Sounds intriguing, no? Great House began as a short story Krauss wrote several years ago in Harper’s called From the Desk of Daniel Varsky.
In her novel, Krauss traces the history of the desk back to a Hungarian Jew named Weisz who perishes in the Holocaust. Weisz’s son sets out on a mission to recover all the furniture from his father’s study, no matter where the pieces end up. He travels the world–throughout Europe, the US, and Israel.
There are a couple other narrators who also have a connection to the desk. But many of the subplots fizzle out before they are fully mixed into the story.
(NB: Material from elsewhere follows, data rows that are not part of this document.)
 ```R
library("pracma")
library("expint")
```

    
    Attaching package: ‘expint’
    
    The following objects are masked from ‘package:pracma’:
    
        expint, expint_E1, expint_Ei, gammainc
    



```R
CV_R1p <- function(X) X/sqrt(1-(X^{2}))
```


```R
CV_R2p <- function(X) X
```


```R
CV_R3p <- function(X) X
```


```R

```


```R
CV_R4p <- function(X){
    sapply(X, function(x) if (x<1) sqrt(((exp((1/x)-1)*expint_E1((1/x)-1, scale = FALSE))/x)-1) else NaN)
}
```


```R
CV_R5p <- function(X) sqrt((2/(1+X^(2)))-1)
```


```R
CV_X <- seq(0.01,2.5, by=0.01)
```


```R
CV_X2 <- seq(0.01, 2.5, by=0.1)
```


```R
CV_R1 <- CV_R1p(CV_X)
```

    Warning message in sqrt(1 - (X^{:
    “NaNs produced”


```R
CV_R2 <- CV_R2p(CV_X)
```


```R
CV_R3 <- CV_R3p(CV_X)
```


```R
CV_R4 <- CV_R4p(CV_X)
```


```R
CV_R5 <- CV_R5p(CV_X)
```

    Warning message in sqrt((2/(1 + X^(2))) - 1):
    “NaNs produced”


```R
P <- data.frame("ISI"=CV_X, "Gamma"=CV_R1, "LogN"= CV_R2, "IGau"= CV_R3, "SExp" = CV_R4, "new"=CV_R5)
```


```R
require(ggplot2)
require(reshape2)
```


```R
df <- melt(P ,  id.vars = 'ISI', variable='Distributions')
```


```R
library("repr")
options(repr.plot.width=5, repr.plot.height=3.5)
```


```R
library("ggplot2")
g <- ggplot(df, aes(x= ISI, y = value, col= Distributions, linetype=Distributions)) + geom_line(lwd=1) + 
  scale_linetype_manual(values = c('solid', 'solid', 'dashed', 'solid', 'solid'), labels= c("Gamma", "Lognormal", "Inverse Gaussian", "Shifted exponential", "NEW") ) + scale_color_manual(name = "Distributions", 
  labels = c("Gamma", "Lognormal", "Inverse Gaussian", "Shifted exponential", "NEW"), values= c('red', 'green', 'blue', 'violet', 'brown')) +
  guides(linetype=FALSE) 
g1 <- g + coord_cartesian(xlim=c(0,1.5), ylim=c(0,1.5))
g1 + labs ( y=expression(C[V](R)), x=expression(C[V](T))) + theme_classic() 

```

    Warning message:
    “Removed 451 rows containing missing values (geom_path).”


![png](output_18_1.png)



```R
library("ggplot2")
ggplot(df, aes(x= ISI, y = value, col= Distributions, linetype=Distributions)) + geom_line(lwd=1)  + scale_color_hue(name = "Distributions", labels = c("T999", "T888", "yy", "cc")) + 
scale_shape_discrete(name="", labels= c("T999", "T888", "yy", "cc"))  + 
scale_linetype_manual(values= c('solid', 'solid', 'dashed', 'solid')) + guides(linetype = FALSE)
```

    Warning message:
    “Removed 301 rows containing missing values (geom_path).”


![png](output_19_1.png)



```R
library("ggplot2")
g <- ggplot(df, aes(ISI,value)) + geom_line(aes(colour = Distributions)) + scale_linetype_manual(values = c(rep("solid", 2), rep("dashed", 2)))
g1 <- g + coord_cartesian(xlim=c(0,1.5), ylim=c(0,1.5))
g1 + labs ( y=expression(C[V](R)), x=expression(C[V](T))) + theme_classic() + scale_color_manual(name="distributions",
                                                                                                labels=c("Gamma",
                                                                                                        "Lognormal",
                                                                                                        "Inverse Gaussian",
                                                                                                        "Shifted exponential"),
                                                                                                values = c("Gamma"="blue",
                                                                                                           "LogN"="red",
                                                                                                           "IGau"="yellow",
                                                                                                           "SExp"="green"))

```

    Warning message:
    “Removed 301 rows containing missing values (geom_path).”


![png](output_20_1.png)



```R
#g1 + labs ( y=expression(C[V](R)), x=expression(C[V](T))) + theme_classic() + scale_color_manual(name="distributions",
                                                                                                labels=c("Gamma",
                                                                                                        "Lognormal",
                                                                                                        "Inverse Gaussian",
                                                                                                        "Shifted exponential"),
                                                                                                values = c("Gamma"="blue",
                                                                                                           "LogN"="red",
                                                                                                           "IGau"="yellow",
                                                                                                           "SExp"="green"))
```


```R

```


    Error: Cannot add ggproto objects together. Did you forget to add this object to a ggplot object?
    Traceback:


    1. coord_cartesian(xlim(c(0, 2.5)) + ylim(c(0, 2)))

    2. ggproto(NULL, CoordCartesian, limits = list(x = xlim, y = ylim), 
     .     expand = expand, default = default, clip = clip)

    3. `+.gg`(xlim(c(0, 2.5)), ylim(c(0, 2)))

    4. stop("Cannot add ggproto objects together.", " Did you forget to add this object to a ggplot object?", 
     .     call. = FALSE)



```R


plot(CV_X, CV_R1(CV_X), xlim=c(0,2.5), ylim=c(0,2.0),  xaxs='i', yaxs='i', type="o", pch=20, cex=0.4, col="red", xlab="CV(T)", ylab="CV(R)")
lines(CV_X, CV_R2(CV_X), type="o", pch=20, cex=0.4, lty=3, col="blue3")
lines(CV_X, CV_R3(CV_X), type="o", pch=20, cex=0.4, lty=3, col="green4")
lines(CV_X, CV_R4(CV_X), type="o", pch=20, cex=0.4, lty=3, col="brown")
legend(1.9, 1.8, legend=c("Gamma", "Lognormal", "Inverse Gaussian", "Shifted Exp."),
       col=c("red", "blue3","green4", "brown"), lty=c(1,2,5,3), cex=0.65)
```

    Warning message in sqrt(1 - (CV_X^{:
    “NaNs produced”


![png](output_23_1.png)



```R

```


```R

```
Like the Daniel Varsky story.
He’s a peripheral character although the way Krauss begins her novel, you’d think he’d be a central figure. And I wish he were. I thought Great House would be more like The Dancer Upstairs (Anchor, 2002) or even more focused like her previous work, The History of Love (Norton, 2005).
In any case, Great House was an entertaining book, especially at the very beginning and at the very end. If you’ve read it and have some insight, I’d love to hear it!
Happy reading!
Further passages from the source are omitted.